We derive \(\textsf {RANGE} \) from item (a), and \(\textsf {BOOT} \) is therefore immediate; the implication involving item (b) is then immediate. Fix some \(Y^{2}\) and define \(D={\mathbb N}^{{\mathbb N}}\cup \{0_{D}\}\) where \(0_{D}\) is some special element. Define \(f=_{D}e\) as \(Y(f)=_{0}Y(e)\) for any \(e, f\in D\setminus \{0_{D}\}\), while \(0_{D}=0_{D}\) is defined as true and \(f=_{D}0_{D}\) is defined as false for \(d\in D\setminus \{0_{D} \}\).
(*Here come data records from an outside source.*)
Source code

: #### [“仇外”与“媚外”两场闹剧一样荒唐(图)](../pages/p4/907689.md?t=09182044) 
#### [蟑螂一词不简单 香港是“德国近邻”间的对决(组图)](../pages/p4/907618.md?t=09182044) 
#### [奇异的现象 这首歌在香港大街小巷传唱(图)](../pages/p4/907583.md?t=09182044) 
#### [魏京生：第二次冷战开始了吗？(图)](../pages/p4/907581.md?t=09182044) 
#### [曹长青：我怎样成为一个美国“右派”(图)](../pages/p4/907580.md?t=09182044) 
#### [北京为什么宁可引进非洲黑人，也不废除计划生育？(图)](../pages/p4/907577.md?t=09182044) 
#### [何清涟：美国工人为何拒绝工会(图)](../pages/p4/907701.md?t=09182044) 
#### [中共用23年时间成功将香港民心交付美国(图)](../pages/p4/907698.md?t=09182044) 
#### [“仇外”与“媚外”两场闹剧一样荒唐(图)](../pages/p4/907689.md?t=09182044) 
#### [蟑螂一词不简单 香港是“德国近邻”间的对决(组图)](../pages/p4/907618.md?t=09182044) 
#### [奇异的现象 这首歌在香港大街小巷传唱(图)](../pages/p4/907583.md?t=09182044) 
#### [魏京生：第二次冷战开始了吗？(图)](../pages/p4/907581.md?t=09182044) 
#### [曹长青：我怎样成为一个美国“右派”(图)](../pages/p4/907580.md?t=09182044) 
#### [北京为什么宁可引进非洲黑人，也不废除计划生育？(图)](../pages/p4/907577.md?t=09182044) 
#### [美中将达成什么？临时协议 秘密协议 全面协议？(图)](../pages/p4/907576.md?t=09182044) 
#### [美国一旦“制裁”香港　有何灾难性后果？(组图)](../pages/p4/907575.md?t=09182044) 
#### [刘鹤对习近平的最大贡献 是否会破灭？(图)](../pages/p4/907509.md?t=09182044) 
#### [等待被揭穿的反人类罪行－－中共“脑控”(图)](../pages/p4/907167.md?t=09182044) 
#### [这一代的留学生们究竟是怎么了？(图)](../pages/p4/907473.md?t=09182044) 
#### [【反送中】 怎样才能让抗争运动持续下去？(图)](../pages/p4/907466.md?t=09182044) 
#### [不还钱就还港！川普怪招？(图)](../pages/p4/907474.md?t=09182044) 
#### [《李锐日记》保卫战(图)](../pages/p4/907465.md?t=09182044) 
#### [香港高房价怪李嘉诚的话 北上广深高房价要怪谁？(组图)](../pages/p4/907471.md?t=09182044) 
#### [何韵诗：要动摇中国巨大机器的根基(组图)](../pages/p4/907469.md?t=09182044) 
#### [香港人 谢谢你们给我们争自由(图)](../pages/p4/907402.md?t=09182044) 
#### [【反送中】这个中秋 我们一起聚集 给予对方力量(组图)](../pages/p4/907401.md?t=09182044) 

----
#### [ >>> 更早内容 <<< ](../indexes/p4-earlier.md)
Define \(d:D^{2}\rightarrow {\mathbb R}\) as follows: \(d(f, g)= |2^{-Y(f)}-2^{-Y(g)}|\) if \(f, g\ne _{D}0 \), \(d(0_{D}, 0_{D})=0\), and \(d(0_{D}, f)=d(f, 0_{D})= 2^{-Y(f)}\) for \(f \ne _{D} 0\). Clearly, this is a metric space in the sense of Definition 16 and the ‘zero element’ \(0_{D}\) satisfies \(\lim _{n\rightarrow \infty }d(0_{D},f_{n} )=_{{\mathbb R}}0\), assuming Y is unbounded on \({\mathbb N}^{{\mathbb N}}\) and \(\lambda n.f_{n}\) is a sequence in D witnessing this, i.e. \(Y(f_{n})\ge n\) for any \(n\in {\mathbb N}\).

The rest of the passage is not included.